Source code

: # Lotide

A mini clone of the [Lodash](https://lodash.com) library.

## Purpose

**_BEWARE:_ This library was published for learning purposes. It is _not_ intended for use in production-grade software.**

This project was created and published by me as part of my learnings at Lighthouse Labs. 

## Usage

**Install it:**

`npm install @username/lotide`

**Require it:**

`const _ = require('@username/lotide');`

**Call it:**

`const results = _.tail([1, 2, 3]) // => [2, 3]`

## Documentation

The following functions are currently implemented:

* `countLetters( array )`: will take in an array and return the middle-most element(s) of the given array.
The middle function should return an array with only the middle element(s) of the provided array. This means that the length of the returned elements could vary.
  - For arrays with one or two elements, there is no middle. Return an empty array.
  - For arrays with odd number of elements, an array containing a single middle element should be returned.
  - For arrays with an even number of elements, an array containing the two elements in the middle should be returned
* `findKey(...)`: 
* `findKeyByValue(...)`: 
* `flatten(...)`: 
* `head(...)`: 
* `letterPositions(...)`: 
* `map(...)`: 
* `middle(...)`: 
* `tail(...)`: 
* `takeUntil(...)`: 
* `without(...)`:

_TASK PROMPT_
Copy every line of the material above in which the word "number" appears.

_TASK RESULT_
  - For arrays with odd number of elements, an array containing a single middle element should be returned.
  - For arrays with an even number of elements, an array containing the two elements in the middle should be returned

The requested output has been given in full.